=== Section Start ===

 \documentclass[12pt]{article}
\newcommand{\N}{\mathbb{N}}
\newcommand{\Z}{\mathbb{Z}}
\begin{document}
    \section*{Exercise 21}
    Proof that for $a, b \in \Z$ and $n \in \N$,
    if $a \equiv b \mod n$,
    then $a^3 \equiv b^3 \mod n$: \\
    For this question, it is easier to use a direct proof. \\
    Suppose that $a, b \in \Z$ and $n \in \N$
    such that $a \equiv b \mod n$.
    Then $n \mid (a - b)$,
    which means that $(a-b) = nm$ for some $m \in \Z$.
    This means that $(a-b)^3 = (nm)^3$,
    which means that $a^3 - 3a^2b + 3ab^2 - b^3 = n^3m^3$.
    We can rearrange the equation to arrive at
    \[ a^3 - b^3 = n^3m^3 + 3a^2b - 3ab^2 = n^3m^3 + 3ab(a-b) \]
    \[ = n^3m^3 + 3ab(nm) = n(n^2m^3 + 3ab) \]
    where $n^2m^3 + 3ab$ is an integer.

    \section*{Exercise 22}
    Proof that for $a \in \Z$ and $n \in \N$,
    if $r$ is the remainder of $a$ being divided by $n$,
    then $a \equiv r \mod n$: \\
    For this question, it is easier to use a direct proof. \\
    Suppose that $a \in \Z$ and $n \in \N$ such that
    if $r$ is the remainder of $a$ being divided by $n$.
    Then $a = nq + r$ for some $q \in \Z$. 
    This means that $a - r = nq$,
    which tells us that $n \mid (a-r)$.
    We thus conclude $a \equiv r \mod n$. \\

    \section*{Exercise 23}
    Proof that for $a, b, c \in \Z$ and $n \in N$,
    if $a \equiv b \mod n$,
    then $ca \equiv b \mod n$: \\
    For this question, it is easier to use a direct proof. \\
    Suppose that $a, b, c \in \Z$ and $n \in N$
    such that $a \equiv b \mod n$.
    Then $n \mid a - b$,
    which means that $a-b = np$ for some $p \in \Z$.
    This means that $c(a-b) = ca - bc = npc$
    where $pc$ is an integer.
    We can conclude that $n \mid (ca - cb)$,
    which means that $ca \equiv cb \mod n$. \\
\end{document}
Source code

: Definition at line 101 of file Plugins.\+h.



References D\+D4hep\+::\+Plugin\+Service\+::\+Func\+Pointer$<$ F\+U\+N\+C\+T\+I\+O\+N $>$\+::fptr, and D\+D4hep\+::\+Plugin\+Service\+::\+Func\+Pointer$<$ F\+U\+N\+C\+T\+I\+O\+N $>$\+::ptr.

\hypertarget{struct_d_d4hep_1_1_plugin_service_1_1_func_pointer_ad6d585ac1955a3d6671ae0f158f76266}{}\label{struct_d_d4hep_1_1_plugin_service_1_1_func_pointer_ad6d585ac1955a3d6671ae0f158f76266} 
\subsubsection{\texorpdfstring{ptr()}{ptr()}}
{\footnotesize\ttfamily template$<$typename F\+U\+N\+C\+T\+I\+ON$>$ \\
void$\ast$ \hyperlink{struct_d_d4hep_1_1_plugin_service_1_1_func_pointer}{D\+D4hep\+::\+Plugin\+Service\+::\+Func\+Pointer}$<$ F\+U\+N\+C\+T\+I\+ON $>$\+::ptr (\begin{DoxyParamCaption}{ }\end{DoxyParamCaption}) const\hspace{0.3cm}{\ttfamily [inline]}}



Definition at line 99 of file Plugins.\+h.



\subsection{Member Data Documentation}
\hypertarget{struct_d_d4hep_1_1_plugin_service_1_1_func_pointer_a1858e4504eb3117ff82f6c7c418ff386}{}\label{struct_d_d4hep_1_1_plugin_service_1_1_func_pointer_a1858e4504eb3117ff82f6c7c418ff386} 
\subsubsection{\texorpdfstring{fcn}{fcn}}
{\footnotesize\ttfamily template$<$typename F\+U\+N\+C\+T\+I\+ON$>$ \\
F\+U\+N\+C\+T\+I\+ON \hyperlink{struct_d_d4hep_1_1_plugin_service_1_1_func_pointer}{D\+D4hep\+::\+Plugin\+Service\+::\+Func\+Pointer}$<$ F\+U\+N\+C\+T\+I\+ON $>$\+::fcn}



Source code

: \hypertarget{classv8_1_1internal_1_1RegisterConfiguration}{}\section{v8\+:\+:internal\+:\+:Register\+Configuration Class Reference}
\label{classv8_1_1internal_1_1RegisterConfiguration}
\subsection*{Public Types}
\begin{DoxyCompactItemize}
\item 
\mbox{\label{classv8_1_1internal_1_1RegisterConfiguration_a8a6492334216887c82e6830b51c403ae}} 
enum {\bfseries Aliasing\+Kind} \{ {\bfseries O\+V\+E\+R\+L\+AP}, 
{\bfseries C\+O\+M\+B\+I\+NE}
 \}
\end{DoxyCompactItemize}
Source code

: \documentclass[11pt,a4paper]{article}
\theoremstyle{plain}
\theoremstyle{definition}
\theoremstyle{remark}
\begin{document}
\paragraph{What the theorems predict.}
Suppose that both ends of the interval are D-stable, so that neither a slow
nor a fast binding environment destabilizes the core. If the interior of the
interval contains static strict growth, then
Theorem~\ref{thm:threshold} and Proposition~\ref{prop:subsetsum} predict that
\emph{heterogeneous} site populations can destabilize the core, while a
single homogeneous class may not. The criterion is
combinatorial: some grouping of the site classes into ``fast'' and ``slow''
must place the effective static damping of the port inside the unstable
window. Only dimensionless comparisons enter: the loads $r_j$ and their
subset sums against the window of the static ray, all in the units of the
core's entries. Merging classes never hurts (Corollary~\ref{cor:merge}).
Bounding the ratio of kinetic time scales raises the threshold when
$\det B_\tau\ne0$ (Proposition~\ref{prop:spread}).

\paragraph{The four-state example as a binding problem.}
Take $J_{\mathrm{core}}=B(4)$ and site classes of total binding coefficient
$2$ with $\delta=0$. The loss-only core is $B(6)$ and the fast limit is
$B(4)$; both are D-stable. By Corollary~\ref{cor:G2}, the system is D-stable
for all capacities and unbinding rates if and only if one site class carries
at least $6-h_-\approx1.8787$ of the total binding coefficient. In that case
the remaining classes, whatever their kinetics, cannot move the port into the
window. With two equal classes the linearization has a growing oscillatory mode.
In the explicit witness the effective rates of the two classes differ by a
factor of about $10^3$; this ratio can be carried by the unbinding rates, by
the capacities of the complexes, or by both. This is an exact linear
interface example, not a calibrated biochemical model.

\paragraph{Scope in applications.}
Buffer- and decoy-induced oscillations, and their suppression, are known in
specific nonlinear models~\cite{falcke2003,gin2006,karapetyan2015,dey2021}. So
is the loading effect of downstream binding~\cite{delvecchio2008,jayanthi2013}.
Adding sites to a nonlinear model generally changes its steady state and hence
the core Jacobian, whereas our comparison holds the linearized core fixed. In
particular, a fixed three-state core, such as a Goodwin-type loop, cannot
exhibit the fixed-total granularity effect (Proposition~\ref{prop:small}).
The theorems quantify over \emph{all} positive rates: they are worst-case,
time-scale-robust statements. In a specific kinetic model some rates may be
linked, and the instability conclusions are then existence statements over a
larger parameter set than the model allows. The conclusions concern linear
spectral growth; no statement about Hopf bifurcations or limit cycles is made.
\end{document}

=== Section End ===

Your assignment:
Restate the listing in full, word for word.

Task solution:
 \documentclass[12pt]{article}
\newcommand{\N}{\mathbb{N}}
\newcommand{\Z}{\mathbb{Z}}
\begin{document}
    \section*{Exercise 21}
    Proof that for $a, b \in \Z$ and $n \in \N$,
    if $a \equiv b \mod n$,
    then $a^3 \equiv b^3 \mod n$: \\
    For this question, it is easier to use a direct proof. \\
    Suppose that $a, b \in \Z$ and $n \in \N$
    such that $a \equiv b \mod n$.
    Then $n \mid (a - b)$,
    which means that $(a-b) = nm$ for some $m \in \Z$.
    This means that $(a-b)^3 = (nm)^3$,
    which means that $a^3 - 3a^2b + 3ab^2 - b^3 = n^3m^3$.
    We can rearrange the equation to arrive at
    \[ a^3 - b^3 = n^3m^3 + 3a^2b - 3ab^2 = n^3m^3 + 3ab(a-b) \]
    \[ = n^3m^3 + 3ab(nm) = n(n^2m^3 + 3ab) \]
    where $n^2m^3 + 3ab$ is an integer.

    \section*{Exercise 22}
    Proof that for $a \in \Z$ and $n \in \N$,
    if $r$ is the remainder of $a$ being divided by $n$,
    then $a \equiv r \mod n$: \\
    For this question, it is easier to use a direct proof. \\
    Suppose that $a \in \Z$ and $n \in \N$ such that
    if $r$ is the remainder of $a$ being divided by $n$.
    Then $a = nq + r$ for some $q \in \Z$. 
    This means that $a - r = nq$,
    which tells us that $n \mid (a-r)$.
    We thus conclude $a \equiv r \mod n$. \\

    \section*{Exercise 23}
    Proof that for $a, b, c \in \Z$ and $n \in N$,
    if $a \equiv b \mod n$,
    then $ca \equiv b \mod n$: \\
    For this question, it is easier to use a direct proof. \\
    Suppose that $a, b, c \in \Z$ and $n \in N$
    such that $a \equiv b \mod n$.
    Then $n \mid a - b$,
    which means that $a-b = np$ for some $p \in \Z$.
    This means that $c(a-b) = ca - bc = npc$
    where $pc$ is an integer.
    We can conclude that $n \mid (ca - cb)$,
    which means that $ca \equiv cb \mod n$. \\
\end{document}
Source code

: Definition at line 101 of file Plugins.\+h.



References D\+D4hep\+::\+Plugin\+Service\+::\+Func\+Pointer$<$ F\+U\+N\+C\+T\+I\+O\+N $>$\+::fptr, and D\+D4hep\+::\+Plugin\+Service\+::\+Func\+Pointer$<$ F\+U\+N\+C\+T\+I\+O\+N $>$\+::ptr.

\hypertarget{struct_d_d4hep_1_1_plugin_service_1_1_func_pointer_ad6d585ac1955a3d6671ae0f158f76266}{}\label{struct_d_d4hep_1_1_plugin_service_1_1_func_pointer_ad6d585ac1955a3d6671ae0f158f76266} 
\subsubsection{\texorpdfstring{ptr()}{ptr()}}
{\footnotesize\ttfamily template$<$typename F\+U\+N\+C\+T\+I\+ON$>$ \\
void$\ast$ \hyperlink{struct_d_d4hep_1_1_plugin_service_1_1_func_pointer}{D\+D4hep\+::\+Plugin\+Service\+::\+Func\+Pointer}$<$ F\+U\+N\+C\+T\+I\+ON $>$\+::ptr (\begin{DoxyParamCaption}{ }\end{DoxyParamCaption}) const\hspace{0.3cm}{\ttfamily [inline]}}



Definition at line 99 of file Plugins.\+h.



\subsection{Member Data Documentation}
\hypertarget{struct_d_d4hep_1_1_plugin_service_1_1_func_pointer_a1858e4504eb3117ff82f6c7c418ff386}{}\label{struct_d_d4hep_1_1_plugin_service_1_1_func_pointer_a1858e4504eb3117ff82f6c7c418ff386} 
\subsubsection{\texorpdfstring{fcn}{fcn}}
{\footnotesize\ttfamily template$<$typename F\+U\+N\+C\+T\+I\+ON$>$ \\
F\+U\+N\+C\+T\+I\+ON \hyperlink{struct_d_d4hep_1_1_plugin_service_1_1_func_pointer}{D\+D4hep\+::\+Plugin\+Service\+::\+Func\+Pointer}$<$ F\+U\+N\+C\+T\+I\+ON $>$\+::fcn}



Source code

: \hypertarget{classv8_1_1internal_1_1RegisterConfiguration}{}\section{v8\+:\+:internal\+:\+:Register\+Configuration Class Reference}
\label{classv8_1_1internal_1_1RegisterConfiguration}
\subsection*{Public Types}
\begin{DoxyCompactItemize}
\item 
\mbox{\label{classv8_1_1internal_1_1RegisterConfiguration_a8a6492334216887c82e6830b51c403ae}} 
enum {\bfseries Aliasing\+Kind} \{ {\bfseries O\+V\+E\+R\+L\+AP}, 
{\bfseries C\+O\+M\+B\+I\+NE}
 \}
\end{DoxyCompactItemize}
Source code

: \documentclass[11pt,a4paper]{article}
\theoremstyle{plain}
\theoremstyle{definition}
\theoremstyle{remark}
\begin{document}
\paragraph{What the theorems predict.}
Suppose that both ends of the interval are D-stable, so that neither a slow
nor a fast binding environment destabilizes the core. If the interior of the
interval contains static strict growth, then
Theorem~\ref{thm:threshold} and Proposition~\ref{prop:subsetsum} predict that
\emph{heterogeneous} site populations can destabilize the core, while a
single homogeneous class may not. The criterion is
combinatorial: some grouping of the site classes into ``fast'' and ``slow''
must place the effective static damping of the port inside the unstable
window. Only dimensionless comparisons enter: the loads $r_j$ and their
subset sums against the window of the static ray, all in the units of the
core's entries. Merging classes never hurts (Corollary~\ref{cor:merge}).
Bounding the ratio of kinetic time scales raises the threshold when
$\det B_\tau\ne0$ (Proposition~\ref{prop:spread}).

\paragraph{The four-state example as a binding problem.}
Take $J_{\mathrm{core}}=B(4)$ and site classes of total binding coefficient
$2$ with $\delta=0$. The loss-only core is $B(6)$ and the fast limit is
$B(4)$; both are D-stable. By Corollary~\ref{cor:G2}, the system is D-stable
for all capacities and unbinding rates if and only if one site class carries
at least $6-h_-\approx1.8787$ of the total binding coefficient. In that case
the remaining classes, whatever their kinetics, cannot move the port into the
window. With two equal classes the linearization has a growing oscillatory mode.
In the explicit witness the effective rates of the two classes differ by a
factor of about $10^3$; this ratio can be carried by the unbinding rates, by
the capacities of the complexes, or by both. This is an exact linear
interface example, not a calibrated biochemical model.

\paragraph{Scope in applications.}
Buffer- and decoy-induced oscillations, and their suppression, are known in
specific nonlinear models~\cite{falcke2003,gin2006,karapetyan2015,dey2021}. So
is the loading effect of downstream binding~\cite{delvecchio2008,jayanthi2013}.
Adding sites to a nonlinear model generally changes its steady state and hence
the core Jacobian, whereas our comparison holds the linearized core fixed. In
particular, a fixed three-state core, such as a Goodwin-type loop, cannot
exhibit the fixed-total granularity effect (Proposition~\ref{prop:small}).
The theorems quantify over \emph{all} positive rates: they are worst-case,
time-scale-robust statements. In a specific kinetic model some rates may be
linked, and the instability conclusions are then existence statements over a
larger parameter set than the model allows. The conclusions concern linear
spectral growth; no statement about Hopf bifurcations or limit cycles is made.
\end{document}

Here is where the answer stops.